» **Work order**:
The records follow. Count the lines holding "varchar" and give only the number.

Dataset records
════

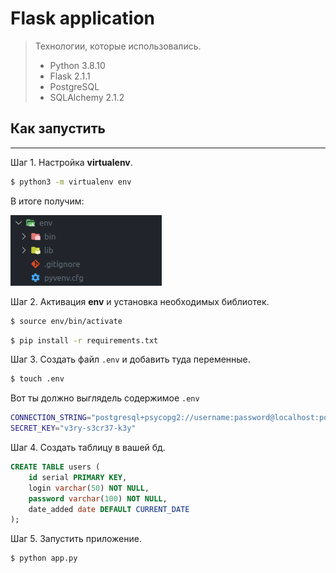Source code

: # Flask application

> Технологии, которые использовались.
>  
> - Python 3.8.10
> - Flask 2.1.1
> - PostgreSQL
> - SQLAlchemy 2.1.2

## Как запустить

---

Шаг 1. Настройка **virtualenv**.

```bash
$ python3 -m virtualenv env
```

В итоге получим:

![env](./images/env.png)

Шаг 2. Активация **env** и установка необходимых библиотек.

```bash
$ source env/bin/activate
```

```bash
$ pip install -r requirements.txt
```

Шаг 3. Создать файл `.env` и добавить туда переменные.

```bash
$ touch .env
```

Вот ты должно выглядель содержимое `.env`

```bash
CONNECTION_STRING="postgresql+psycopg2://username:password@localhost:port/dbname"
SECRET_KEY="v3ry-s3cr37-k3y"
```

Шаг 4. Создать таблицу в вашей бд.

```SQL
CREATE TABLE users (
    id serial PRIMARY KEY,
    login varchar(50) NOT NULL,
    password varchar(100) NOT NULL,
    date_added date DEFAULT CURRENT_DATE
);
```

Шаг 5. Запустить приложение.

```bash
$ python app.py
```
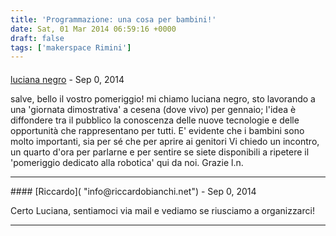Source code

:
 ```yaml
---
title: 'Programmazione: una cosa per bambini!'
date: Sat, 01 Mar 2014 06:59:16 +0000
draft: false
tags: ['makerspace Rimini']
---
```



#### 
[luciana negro]( "lucianavinegro@gmail.com") - <time datetime="2014-09-07 07:52:41">Sep 0, 2014</time>

salve, bello il vostro pomeriggio! mi chiamo luciana negro, sto lavorando a una 'giornata dimostrativa' a cesena (dove vivo) per gennaio; l'idea è diffondere tra il pubblico la conoscenza delle nuove tecnologie e delle opportunità che rappresentano per tutti. E' evidente che i bambini sono molto importanti, sia per sé che per aprire ai genitori Vi chiedo un incontro, un quarto d'ora per parlarne e per sentire se siete disponibili a ripetere il 'pomeriggio dedicato alla robotica' qui da noi. Grazie l.n.
<hr />
#### 
[Riccardo]( "info@riccardobianchi.net") - <time datetime="2014-09-07 09:37:15">Sep 0, 2014</time>

Certo Luciana, sentiamoci via mail e vediamo se riusciamo a organizzarci!
<hr />

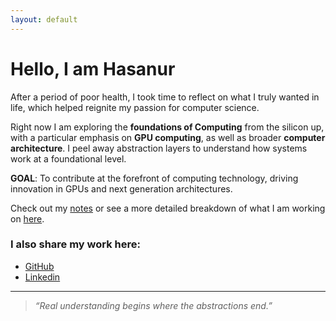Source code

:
 ```yaml
---
layout: default 
---
```

# Hello, I am Hasanur

After a period of poor health, I took time to reflect on what I truly wanted in life, 
which helped reignite my passion for computer science.

Right now I am exploring the **foundations of Computing** from the silicon
up, with a particular emphasis on **GPU computing**, as well as broader **computer
architecture**. I peel away abstraction layers to understand how systems work at
a foundational level.

**GOAL**: To contribute at the forefront of computing technology, driving innovation
in GPUs and next generation architectures.
<!-- ### Areas I'm actively researching: -->
<!-- - **GPU Architecture & Computing** -->
<!-- - **Computer Architecture** -->

Check out my [notes](/notes/) or see a more detailed breakdown of what I am working on
[here](/now/). 

### I also share my work here:
- [GitHub](https://github.com/ElPatatone)
- [Linkedin](https://www.linkedin.com/in/hasanur-rahman-mohammad)

---

> *“Real understanding begins where the abstractions end.”*  
<!-- > *"What I cannot create, I do not understand" - Richard Feynman*  -->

════

» **Written answer**:
2